Stored items from a collection
* * * * * * *

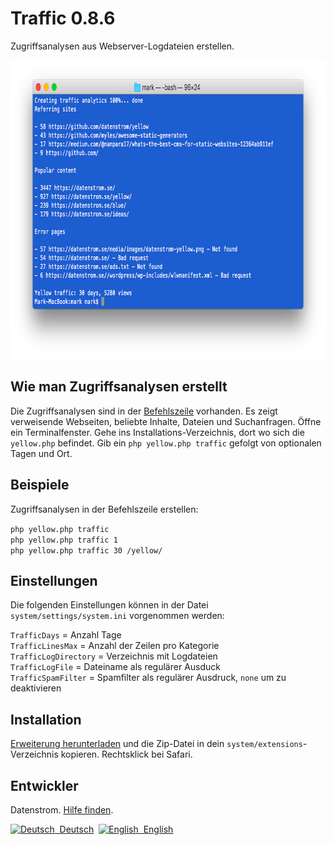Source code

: Traffic 0.8.6
=============
Zugriffsanalysen aus Webserver-Logdateien erstellen.

<p align="center"><img src="traffic-screenshot.png?raw=true" width="794" height="478" alt="Bildschirmfoto"></p>

## Wie man Zugriffsanalysen erstellt

Die Zugriffsanalysen sind in der [Befehlszeile](https://github.com/datenstrom/yellow-extensions/tree/master/source/command/README-de.md) vorhanden. Es zeigt verweisende Webseiten, beliebte Inhalte, Dateien und Suchanfragen.  Öffne ein Terminalfenster. Gehe ins Installations-Verzeichnis, dort wo sich die `yellow.php` befindet. Gib ein `php yellow.php traffic` gefolgt von optionalen Tagen und Ort.

## Beispiele

Zugriffsanalysen in der Befehlszeile erstellen:

`php yellow.php traffic`  
`php yellow.php traffic 1`  
`php yellow.php traffic 30 /yellow/` 

## Einstellungen

Die folgenden Einstellungen können in der Datei `system/settings/system.ini` vorgenommen werden:

`TrafficDays` = Anzahl Tage  
`TrafficLinesMax` = Anzahl der Zeilen pro Kategorie  
`TrafficLogDirectory` = Verzeichnis mit Logdateien  
`TrafficLogFile` = Dateiname als regulärer Ausduck  
`TrafficSpamFilter` = Spamfilter als regulärer Ausdruck, `none` um zu deaktivieren  

## Installation

[Erweiterung herunterladen](https://github.com/datenstrom/yellow-extensions/raw/master/zip/traffic.zip) und die Zip-Datei in dein `system/extensions`-Verzeichnis kopieren. Rechtsklick bei Safari.

## Entwickler

Datenstrom. [Hilfe finden](https://datenstrom.se/de/yellow/help/).

<p>
<a href="README-de.md"><img src="https://raw.githubusercontent.com/datenstrom/yellow-extensions/master/source/help/language-de.png" width="15" height="15" alt="Deutsch">&nbsp; Deutsch</a>&nbsp;
<a href="README.md"><img src="https://raw.githubusercontent.com/datenstrom/yellow-extensions/master/source/help/language-en.png" width="15" height="15" alt="English">&nbsp; English</a>&nbsp;
</p>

* * * * * * *

Could you print the data exactly as it appears and keep the pictures out?

_Exercise result:_
Source code

: Traffic 0.8.6
=============
Zugriffsanalysen aus Webserver-Logdateien erstellen.

<p align="center"><img src="traffic-screenshot.png?raw=true" width="794" height="478" alt="Bildschirmfoto"></p>

## Wie man Zugriffsanalysen erstellt

Die Zugriffsanalysen sind in der [Befehlszeile](https://github.com/datenstrom/yellow-extensions/tree/master/source/command/README-de.md) vorhanden. Es zeigt verweisende Webseiten, beliebte Inhalte, Dateien und Suchanfragen.  Öffne ein Terminalfenster. Gehe ins Installations-Verzeichnis, dort wo sich die `yellow.php` befindet. Gib ein `php yellow.php traffic` gefolgt von optionalen Tagen und Ort.

## Beispiele

Zugriffsanalysen in der Befehlszeile erstellen:

`php yellow.php traffic`  
`php yellow.php traffic 1`  
`php yellow.php traffic 30 /yellow/` 

## Einstellungen

Die folgenden Einstellungen können in der Datei `system/settings/system.ini` vorgenommen werden:

`TrafficDays` = Anzahl Tage  
`TrafficLinesMax` = Anzahl der Zeilen pro Kategorie  
`TrafficLogDirectory` = Verzeichnis mit Logdateien  
`TrafficLogFile` = Dateiname als regulärer Ausduck  
`TrafficSpamFilter` = Spamfilter als regulärer Ausdruck, `none` um zu deaktivieren  

## Installation

[Erweiterung herunterladen](https://github.com/datenstrom/yellow-extensions/raw/master/zip/traffic.zip) und die Zip-Datei in dein `system/extensions`-Verzeichnis kopieren. Rechtsklick bei Safari.

## Entwickler

Datenstrom. [Hilfe finden](https://datenstrom.se/de/yellow/help/).

<p>
<a href="README-de.md"><img src="https://raw.githubusercontent.com/datenstrom/yellow-extensions/master/source/help/language-de.png" width="15" height="15" alt="Deutsch">&nbsp; Deutsch</a>&nbsp;
<a href="README.md"><img src="https://raw.githubusercontent.com/datenstrom/yellow-extensions/master/source/help/language-en.png" width="15" height="15" alt="English">&nbsp; English</a>&nbsp;
</p>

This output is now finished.